OF THE LORDS OF APPEAL

for judgment IN THE CAUSE

 

Agassi (Respondent)

v.

Robinson (Her Majesty's Inspector of Taxes) (Appellant)

 

 

Appellate Committee

 

Lord Nicholls of Birkenhead

Lord Hope of Craighead

Lord Scott of Foscote

Lord Walker of Gestingthorpe

Lord Mance

 

 

Counsel

Appellants:

Timothy Brennan QC

Bruce Carr

(Instructed by Her Majesty's Revenue and Customs Solicitors Office)

Respondents:

Patrick Way

Nicola Shaw

(Instructed by Sharpe Pritchard)

 

Hearing date:

23 March 2006

 

on

WEDNESDAY 17 May 2006

 


HOUSE OF LORDS

OPINIONS OF THE LORDS OF APPEAL FOR JUDGMENT

IN THE CAUSE

Agassi (Respondent) v. Robinson (Her Majesty's Inspector of Taxes) (Appellant)

[2006] UKHL 23

LORD NICHOLLS OF BIRKENHEAD

My Lords,

  1.   I have had the advantage of reading in draft the speeches of my noble and learned friends Lord Scott of Foscote and Lord Mance. For the reasons they give, with which I agree, I would allow this appeal.
  2. LORD HOPE OF CRAIGHEAD

    My Lords,

  3.   I have had the advantage of reading in draft the speeches of my noble and learned friends Lord Scott of Foscote and Lord Mance. I agree with them, and for the reasons they give I would allow the appeal.
  4. LORD SCOTT OF FOSCOTE

    My Lords,

    Introduction

  5.   The Income and Corporation Taxes Act 1988 ("the 1988 Act"), sections 555 to 558, and the Income Tax (Entertainers and Sportsmen) Regulations 1987 (SI 1987/530) (the 1987 Regulations) make provision for the taxation of entertainers and sportsmen who are not resident in the United Kingdom in respect of their profits or gains arising from commercial activity carried out by them within the United Kingdom. The relevant statutory provisions were first enacted in the Finance Act 1986, section 44, and Schedule 11 to that Act under which the 1987 Regulations were made. The 1988 Act is a consolidating Act and the relevant provisions in the 1986 Act and its Schedule 11 became sections 555 to 558 in the 1988 Act. The 1987 Regulations continue to have effect as if made under the 1988 Act (see Interpretation Act 1978 section 17(2)(b)). This tax appeal raises a point of construction of sections 555 and 556 and, in particular, the question whether section 555(2) should be given its literal effect or a limited effect so as to exclude from its scope persons who neither reside or carry on any trade in the United Kingdom. The well-known principle of statutory construction that it should generally be presumed that a statute is not intended to have extra-territorial effect is relied on by the taxpayer, Mr Andre Agassi.
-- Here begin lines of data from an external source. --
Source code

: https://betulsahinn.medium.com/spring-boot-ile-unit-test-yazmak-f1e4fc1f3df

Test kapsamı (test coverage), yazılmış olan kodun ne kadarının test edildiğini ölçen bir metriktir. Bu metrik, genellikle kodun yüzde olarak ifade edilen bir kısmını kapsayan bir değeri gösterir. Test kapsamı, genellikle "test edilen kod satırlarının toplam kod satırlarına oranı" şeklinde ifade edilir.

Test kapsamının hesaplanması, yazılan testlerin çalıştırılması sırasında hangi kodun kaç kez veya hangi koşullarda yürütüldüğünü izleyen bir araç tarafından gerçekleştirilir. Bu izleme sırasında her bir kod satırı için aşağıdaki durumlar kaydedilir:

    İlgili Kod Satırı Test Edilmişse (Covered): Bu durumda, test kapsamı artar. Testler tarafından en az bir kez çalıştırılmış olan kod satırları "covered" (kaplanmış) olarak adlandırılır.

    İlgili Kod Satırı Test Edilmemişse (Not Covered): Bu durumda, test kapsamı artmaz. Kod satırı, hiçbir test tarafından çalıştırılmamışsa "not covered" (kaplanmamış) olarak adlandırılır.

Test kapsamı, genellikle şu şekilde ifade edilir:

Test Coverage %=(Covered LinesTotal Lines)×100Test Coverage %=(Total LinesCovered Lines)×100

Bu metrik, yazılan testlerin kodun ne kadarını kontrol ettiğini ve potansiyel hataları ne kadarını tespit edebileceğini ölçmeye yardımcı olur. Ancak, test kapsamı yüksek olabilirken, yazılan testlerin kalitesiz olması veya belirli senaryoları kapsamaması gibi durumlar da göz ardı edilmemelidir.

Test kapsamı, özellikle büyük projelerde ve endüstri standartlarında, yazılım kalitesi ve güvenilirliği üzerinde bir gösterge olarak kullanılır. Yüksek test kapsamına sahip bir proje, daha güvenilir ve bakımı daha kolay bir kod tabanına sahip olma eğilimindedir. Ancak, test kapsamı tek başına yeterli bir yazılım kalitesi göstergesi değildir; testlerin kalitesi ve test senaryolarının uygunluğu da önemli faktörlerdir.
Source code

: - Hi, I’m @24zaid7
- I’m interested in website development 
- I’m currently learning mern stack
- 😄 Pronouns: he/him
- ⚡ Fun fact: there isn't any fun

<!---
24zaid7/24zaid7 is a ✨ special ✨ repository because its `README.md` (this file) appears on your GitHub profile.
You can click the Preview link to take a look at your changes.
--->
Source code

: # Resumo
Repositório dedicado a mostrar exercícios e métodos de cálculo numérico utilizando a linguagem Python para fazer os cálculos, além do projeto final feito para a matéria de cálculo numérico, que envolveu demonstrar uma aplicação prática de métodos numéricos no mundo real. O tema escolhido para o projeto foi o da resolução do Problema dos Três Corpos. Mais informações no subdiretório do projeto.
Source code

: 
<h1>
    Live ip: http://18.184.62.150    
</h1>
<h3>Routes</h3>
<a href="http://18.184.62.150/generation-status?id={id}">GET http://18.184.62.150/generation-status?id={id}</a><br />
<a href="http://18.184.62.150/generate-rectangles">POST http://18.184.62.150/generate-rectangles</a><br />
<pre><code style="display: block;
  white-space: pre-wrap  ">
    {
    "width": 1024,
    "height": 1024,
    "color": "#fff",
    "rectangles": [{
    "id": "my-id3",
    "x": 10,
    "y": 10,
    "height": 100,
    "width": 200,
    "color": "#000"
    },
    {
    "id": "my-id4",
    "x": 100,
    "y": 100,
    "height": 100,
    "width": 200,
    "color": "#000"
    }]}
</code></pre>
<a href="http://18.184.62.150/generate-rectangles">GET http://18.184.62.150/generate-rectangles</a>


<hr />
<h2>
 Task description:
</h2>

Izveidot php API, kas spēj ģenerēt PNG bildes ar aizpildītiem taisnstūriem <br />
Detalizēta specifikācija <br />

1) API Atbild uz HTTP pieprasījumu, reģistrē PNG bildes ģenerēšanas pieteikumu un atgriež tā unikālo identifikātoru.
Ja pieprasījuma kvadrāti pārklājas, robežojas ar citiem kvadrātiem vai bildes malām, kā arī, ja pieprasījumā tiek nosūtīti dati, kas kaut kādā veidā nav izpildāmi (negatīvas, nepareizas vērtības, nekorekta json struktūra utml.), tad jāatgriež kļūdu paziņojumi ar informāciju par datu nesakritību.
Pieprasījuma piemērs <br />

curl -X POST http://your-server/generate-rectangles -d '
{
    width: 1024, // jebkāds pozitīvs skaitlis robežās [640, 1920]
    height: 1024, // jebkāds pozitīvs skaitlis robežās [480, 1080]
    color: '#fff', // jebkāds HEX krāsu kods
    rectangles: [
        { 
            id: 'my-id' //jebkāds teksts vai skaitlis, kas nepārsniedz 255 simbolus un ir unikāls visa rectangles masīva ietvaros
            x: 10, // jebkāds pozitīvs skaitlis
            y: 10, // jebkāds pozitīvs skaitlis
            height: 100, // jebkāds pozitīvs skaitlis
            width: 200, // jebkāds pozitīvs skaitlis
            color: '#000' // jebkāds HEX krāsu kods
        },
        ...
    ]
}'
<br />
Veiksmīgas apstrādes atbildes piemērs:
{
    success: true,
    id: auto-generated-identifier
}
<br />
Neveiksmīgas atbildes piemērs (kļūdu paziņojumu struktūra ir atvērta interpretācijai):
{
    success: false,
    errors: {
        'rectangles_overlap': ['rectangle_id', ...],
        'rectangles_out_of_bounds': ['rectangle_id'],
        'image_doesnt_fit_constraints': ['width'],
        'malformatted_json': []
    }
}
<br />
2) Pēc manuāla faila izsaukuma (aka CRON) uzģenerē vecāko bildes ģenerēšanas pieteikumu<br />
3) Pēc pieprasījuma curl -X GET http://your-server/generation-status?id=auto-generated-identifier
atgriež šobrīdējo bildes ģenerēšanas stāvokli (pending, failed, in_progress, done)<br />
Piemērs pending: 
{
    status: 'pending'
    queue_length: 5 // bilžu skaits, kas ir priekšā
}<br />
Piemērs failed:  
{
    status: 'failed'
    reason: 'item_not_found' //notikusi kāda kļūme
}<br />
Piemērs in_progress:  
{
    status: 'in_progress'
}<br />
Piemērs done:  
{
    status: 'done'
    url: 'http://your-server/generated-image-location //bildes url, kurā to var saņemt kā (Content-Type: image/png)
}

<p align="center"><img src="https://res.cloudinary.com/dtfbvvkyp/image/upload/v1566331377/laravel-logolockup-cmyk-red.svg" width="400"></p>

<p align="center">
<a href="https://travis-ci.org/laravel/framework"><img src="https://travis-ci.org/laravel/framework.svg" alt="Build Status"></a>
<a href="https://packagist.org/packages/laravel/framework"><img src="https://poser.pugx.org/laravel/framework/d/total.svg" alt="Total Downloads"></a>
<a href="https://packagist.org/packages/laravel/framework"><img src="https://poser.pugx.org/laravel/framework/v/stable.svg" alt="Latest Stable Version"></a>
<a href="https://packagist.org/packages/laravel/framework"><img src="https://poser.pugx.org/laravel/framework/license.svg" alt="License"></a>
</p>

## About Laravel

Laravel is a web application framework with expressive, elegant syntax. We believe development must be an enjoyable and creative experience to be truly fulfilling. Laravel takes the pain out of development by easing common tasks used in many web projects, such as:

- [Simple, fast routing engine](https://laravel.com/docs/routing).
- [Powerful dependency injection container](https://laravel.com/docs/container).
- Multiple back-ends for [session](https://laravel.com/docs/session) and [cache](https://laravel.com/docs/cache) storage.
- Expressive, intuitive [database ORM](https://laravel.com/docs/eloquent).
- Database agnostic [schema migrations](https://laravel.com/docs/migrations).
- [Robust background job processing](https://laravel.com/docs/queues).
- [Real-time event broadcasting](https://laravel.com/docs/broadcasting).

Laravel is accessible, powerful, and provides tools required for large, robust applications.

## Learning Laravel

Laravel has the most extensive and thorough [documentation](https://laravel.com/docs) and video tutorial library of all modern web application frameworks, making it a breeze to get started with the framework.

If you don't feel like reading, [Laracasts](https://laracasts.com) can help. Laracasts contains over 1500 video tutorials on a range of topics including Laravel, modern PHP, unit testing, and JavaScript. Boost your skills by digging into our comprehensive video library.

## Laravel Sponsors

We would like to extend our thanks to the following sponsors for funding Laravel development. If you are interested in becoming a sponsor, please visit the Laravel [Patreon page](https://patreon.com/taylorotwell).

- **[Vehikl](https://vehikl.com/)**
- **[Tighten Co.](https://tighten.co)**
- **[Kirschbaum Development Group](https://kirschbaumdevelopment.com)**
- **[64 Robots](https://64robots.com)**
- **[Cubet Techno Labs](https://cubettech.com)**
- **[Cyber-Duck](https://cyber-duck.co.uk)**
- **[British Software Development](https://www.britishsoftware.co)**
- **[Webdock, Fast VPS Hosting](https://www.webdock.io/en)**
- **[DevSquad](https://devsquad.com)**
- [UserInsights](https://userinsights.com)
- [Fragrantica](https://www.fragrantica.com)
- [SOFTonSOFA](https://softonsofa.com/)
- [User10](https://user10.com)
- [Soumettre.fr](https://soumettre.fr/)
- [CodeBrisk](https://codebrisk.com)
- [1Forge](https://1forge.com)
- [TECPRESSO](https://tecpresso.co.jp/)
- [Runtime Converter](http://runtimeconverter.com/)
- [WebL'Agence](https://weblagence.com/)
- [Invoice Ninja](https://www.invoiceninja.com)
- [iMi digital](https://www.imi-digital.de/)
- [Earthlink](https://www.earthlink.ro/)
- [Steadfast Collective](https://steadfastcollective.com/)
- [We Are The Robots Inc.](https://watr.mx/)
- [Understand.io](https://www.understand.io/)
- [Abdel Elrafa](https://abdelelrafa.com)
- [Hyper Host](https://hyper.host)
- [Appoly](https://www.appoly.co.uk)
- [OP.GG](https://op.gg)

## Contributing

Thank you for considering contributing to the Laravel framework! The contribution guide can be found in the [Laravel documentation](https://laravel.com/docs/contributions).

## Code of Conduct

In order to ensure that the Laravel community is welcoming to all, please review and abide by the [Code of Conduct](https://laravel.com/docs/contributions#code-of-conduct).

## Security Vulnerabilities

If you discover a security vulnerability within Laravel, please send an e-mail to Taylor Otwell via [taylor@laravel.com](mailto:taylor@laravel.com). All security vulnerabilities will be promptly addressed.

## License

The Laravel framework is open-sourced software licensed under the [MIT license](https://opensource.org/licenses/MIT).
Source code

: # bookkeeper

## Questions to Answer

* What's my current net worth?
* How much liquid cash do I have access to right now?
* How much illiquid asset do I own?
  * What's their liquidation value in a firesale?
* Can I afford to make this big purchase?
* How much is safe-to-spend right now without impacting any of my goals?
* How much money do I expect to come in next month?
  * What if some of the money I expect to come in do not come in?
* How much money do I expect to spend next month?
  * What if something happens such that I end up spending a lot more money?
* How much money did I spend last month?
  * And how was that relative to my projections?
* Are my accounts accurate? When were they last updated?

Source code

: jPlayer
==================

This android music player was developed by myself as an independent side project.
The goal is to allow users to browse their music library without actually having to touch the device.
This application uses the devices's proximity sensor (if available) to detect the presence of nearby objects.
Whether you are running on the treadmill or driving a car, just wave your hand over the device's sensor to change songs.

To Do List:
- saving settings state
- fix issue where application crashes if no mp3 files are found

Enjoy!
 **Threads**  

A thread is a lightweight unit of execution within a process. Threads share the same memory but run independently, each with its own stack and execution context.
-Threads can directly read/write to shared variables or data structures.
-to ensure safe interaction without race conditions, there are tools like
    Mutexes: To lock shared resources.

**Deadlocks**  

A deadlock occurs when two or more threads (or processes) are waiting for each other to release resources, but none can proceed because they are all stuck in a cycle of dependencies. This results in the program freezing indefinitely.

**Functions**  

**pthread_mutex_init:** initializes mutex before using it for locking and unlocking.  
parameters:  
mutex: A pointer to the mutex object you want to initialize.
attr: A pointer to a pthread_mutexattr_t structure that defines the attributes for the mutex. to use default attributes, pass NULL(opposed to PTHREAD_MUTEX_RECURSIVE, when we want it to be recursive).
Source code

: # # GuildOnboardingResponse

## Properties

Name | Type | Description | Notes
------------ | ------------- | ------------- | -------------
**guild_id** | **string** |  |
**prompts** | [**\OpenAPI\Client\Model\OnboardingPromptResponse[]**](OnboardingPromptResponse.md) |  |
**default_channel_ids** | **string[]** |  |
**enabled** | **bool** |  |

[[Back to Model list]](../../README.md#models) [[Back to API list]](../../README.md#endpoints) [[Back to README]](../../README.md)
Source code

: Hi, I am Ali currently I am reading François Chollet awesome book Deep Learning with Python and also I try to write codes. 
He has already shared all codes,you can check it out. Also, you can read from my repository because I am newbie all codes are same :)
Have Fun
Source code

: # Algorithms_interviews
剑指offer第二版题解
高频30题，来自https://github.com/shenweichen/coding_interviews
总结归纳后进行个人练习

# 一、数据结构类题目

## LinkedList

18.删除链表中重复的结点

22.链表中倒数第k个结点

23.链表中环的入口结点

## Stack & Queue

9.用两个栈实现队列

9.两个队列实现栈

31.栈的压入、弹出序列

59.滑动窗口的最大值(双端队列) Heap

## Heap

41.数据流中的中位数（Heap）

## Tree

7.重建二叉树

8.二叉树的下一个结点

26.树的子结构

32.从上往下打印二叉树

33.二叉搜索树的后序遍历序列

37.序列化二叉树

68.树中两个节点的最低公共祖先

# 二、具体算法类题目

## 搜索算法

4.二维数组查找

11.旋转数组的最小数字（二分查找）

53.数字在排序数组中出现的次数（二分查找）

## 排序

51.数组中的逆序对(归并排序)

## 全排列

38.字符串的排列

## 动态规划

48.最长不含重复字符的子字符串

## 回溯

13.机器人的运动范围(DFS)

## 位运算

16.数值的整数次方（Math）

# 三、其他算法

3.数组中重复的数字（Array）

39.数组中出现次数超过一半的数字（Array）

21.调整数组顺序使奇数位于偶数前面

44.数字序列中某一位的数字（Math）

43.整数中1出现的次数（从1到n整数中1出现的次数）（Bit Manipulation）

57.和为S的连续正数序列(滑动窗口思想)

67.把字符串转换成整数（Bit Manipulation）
The Special Commissioners, however, declined to give section 555(2) the limited effect contended for and, on appeal, Lightman J agreed with them. But the Court of Appeal disagreed and the issue of construction must be resolved by your Lordships.
  6. The facts

  7.   The relevant facts are not in dispute and can be shortly stated. The taxpayer, Mr Agassi, is a very well known professional tennis player. He is neither resident nor domiciled in the United Kingdom and never has been. In the tax year relevant to this appeal, 1998/1999, Mr Agassi played in United Kingdom tennis tournaments, including Wimbledon.
  8.   Mr Agassi owns and controls a company, Agassi Enterprises Inc. (Agassi Inc.), whose business includes entering into contracts with manufacturers of sports clothing and equipment under which Mr Agassi sponsors or advertises the manufacturers' products in return for payments made to Agassi Inc. Two contracts relevant to this appeal were entered into. One was a contract with Nike Inc. ('Nike') dated 1 January 1995: the other was a contract with Head Sport AG ('Head') dated 1 January 1999. Pursuant to these contracts Agassi Inc. received payments during the 1998/1999 tax year.
  9.   Neither Nike nor Head was resident in the United Kingdom in the 1998/1999 tax year, nor did either company carry on any trade in the United Kingdom, whether through a branch or agency or a permanent establishment. Nor were their payments to Agassi Inc. made in the United Kingdom. The payments were, however, payments that had a connection of a "prescribed kind" (see Regulation 3 of the 1987 Regulations) with a "relevant activity" (see Regulation 6) performed by Mr Agassi in the United Kingdom.
  10.   Mr Agassi submitted a self-assessment tax return for the 1998/1999 tax year which showed certain receipts from Nike and Head but the Inspector of Taxes issued a closure notice (see section 28A(5) of the Taxes Management Act 1970) based on additional payments said to have been received by Agassi Inc. from Nike and Head. The closure notice gave rise to a notice of amendment of Mr Agassi's self-assessment tax return proposing the addition of an income tax charge of £27,500 odd. Mr Agassi appealed against the notice and the proceedings to which I have already referred followed.
  11. The statutory provisions

  12.   In order to understand the submissions about section 555 and 556 that have been made to your Lordships it is necessary to refer to the problems about the tax treatment of foreign entertainers and sportsmen that led to the enactment of the relevant provisions of the Finance Act 1986. There were a number of perceived problems in applying to foreign entertainers and sportsmen the charging provisions of section 108 of the 1970 Act (which became section 18(1)(a)(iii) of the 1988 Act). Section 108 imposed a Schedule D charge to tax on the profits or gains of any person, whether or not resident in the United Kingdom, from any trade, profession or vocation carried on in the United Kingdom.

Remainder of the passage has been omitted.